The Bender Ball, a small, pliant stability ball named after American fitness trainer Leslee Bender is the hub around which instructor Tracy Simons has been putting a number of Town of Morinville employees through their lunch hour paces for the past few weeks. That fitness program will hit a broader group in September when the program becomes part of the Town’s fall programs.

“It’s a lot of fun,” Simons said of working out with a Bender Ball. “It’s just a different way of exercising.”

But Simons said that difference offers women and men a safer way to do abdominal workouts. “It’s about isolating muscles, working through the core,” Simons said. “It’s a good abdominal workout because you isolate the muscles. You put it [the ball] behind your back so you are protecting your lower back. It’s taking the pressure off the lower back, taking pressure off your neck.”

One Morinville employee who has been involved in the pilot program since the beginning is Recreational and Cultural Coordinator Melonie Dziwenka. “As a participant what I find with Bender Balls is that it specifically targets areas that, for myself as a women, are difficult,” she said. “I take kickboxing, I go walking, and it works every other area. But with the small ball, I find it really works those cores.”

Dziwenka said the process of working with the Bender Ball is different every time because Simons changes up the routine week after week with both the music and the routines. “It kind of keeps you going,” she said. “You definitely feel it the next day, which is great because it shows you that those are muscles that are inactive.”

The program was introduced to fit in with Morinville’s participation in the Choose Well initiative, a program that’s gets residents into more active and healthy lifestyles.

The Bender Balls program will be offered on Tuesdays from 12:15 to 12:45 p.m. from Sept. 20 to Nov. 22. Cost for the program is $30 per person.

More fitness programs on offer

Dziwenka said Bender Balls is but one of a large offering of fitness programs being offered this fall. Another half hour program called Butts and Gutts [sic] offers men and women an opportunity to shed some excess material in hard to shed areas. Other programs include Kids on the Ball, dodgeball, Power Hour, Basic Strength and Cardio Circuit, Nordic Walking and a seniors’ fitness class.

The rec coordinator said the Town has tried to spread the programing through a variety of times and age groups with lunch hour, evening and morning classes. There’s even a Strollercise program for mothers and their babies.

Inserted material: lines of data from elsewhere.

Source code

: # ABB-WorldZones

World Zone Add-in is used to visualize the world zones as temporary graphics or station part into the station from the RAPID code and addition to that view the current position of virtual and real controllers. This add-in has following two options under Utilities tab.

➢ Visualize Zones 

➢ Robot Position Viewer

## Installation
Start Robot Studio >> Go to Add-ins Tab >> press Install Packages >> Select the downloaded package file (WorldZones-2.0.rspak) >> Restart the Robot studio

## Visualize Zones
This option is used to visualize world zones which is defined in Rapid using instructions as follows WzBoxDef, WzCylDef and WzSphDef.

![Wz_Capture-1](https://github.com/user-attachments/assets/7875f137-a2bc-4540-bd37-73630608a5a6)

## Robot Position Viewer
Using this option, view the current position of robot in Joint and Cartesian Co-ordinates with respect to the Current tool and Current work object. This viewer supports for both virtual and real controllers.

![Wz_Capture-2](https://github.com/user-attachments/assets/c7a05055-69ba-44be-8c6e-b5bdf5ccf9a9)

Dziwenka said through the Choose Well program it was discovered communities were not initiating exercise at a young enough age. “We do the stories, we do the play, but we are forgetting about the physical,” she said, adding a Kid Fit program for children aged 3 to 5 is being introduced this fall. To deal with the fact teenage girls tend to reduce participation in school physical fitness programs after Grade 10, the Town is introducing a Girls Get Going program for girls 13 and older to help them stay active.

“We’re actually trying to work on a whole community package rather than just one activity here and one activity there,” Dziwenka said, adding she and Simons have spent considerable time to put together a variety of programs to suit all residents.

Full details on this fall’s program offerings can be found in the Fall-Winter Community Guide available at the Community services office in the Morinville Community Cultural Centre.